Welcome to our monthly column featuring CONN-OSHA experts answering some of the most commonly asked questions from CBIA member companies.

Most of the responses from Catherine Zinsser, a CONN-OSHA occupational safety training specialist, will be on recordkeeping since that's the focus of most questions she fields.

But if you'd like to ask her a question on another topic, please email CBIA's Phillip Montgomery.

He will treat all questions confidentially and never share any identifying company information with CONN-OSHA or anyone else.


Q: One of our telecommuters while working at home went to his car to retrieve work files slipped and severely twisted his ankle. The doctor instructed him to keep his feet elevated for a couple of days and he was not able to work. Is this recordable?

A: OSHA regulations, specifically section 1904.5(b)(7), provide clarity on how to decide if a case is work related when the employee is working at home.

Injuries and illnesses that occur while an employee is working at home, including in a home office, will be considered work-related if the injury or illness occurs while the employee is performing work for pay or compensation, and the injury or illness is directly related to the performance of work rather than to the general home environment or setting.

For example, if an employee drops a box of work documents and injures a foot, the case is considered work-related. If an employee's fingernail is punctured by a needle from a sewing machine used to perform garment work at home, becomes infected, and requires medical treatment, the injury is considered work-related.

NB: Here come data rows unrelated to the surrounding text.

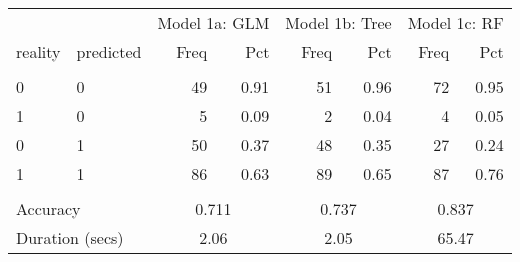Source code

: \begin{tabular}{llrrrrrr}
   \toprule 
 & & 
                        \multicolumn{2}{l}{Model 1a: GLM} & 
                        \multicolumn{2}{l}{Model 1b: Tree} & 
                        \multicolumn{2}{l}{Model 1c: RF} 
                        \\ 
 \cmidrule(lr){3-4} 
                        \cmidrule(lr){5-6} 
                        \cmidrule(lr){7-8} 
                        
  reality & predicted & 
                        Freq & Pct & 
                        Freq & Pct & 
                        Freq & Pct 
                        \\ \hline \\[-1.8ex]  
 0 & 0 &  49 & 0.91 &  51 & 0.96 &  72 & 0.95 \\ 
  1 & 0 &   5 & 0.09 &   2 & 0.04 &   4 & 0.05 \\ 
  0 & 1 &  50 & 0.37 &  48 & 0.35 &  27 & 0.24 \\ 
  1 & 1 &  86 & 0.63 &  89 & 0.65 &  87 & 0.76 \\ 
   \hline \\[-1.8ex]  

              \multicolumn{2}{l}{Accuracy} & 
                   \multicolumn{2}{c}{0.711} & 
                   \multicolumn{2}{c}{0.737} & 
                   \multicolumn{2}{c}{0.837}
                   \\ 
 
                   \multicolumn{2}{l}{Duration (secs)} & 
                   \multicolumn{2}{c}{2.06} &
                   \multicolumn{2}{c}{2.05} &
                   \multicolumn{2}{c}{65.47}
                   \\ 
 \bottomrule 
\end{tabular}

But if an employee is injured tripping on the family dog while rushing to answer a work phone call, the case is not considered work-related.

Or if an employee working at home is electrocuted because of faulty home wiring, the injury is not considered work-related.


Q: We have an employee who has been on restricted duty. Because of restructuring caused by the pandemic, she was transferred to another job where the restriction does not matter. Can I now stop the day count of restricted work activity?

A: OSHA regulations provide your answer. You count days of job transfer or restriction in the same way you count days away from work, using OSHA’s general recording standards, specifically 1904.7(b)(3)(i) to (viii).

The only difference is that, if you permanently assign the injured or ill employee to a job that has been modified or permanently changed in a manner that eliminates the routine functions the employee was restricted from performing, you may stop the day count when the modification or change is made permanent.

You must count at least one day of restricted work or job transfer for such cases.


Q: We have a new customer who is requiring us to share our OSHA Form 300 information. Are there any government restrictions regarding this?

A: From OSHA’s perspective, if you decide to voluntarily disclose the forms to persons other than government representatives, employees, former employees or authorized representatives, you must remove or hide the employees' names and other personally identifying information as required by this OSHA regulation as well as this one.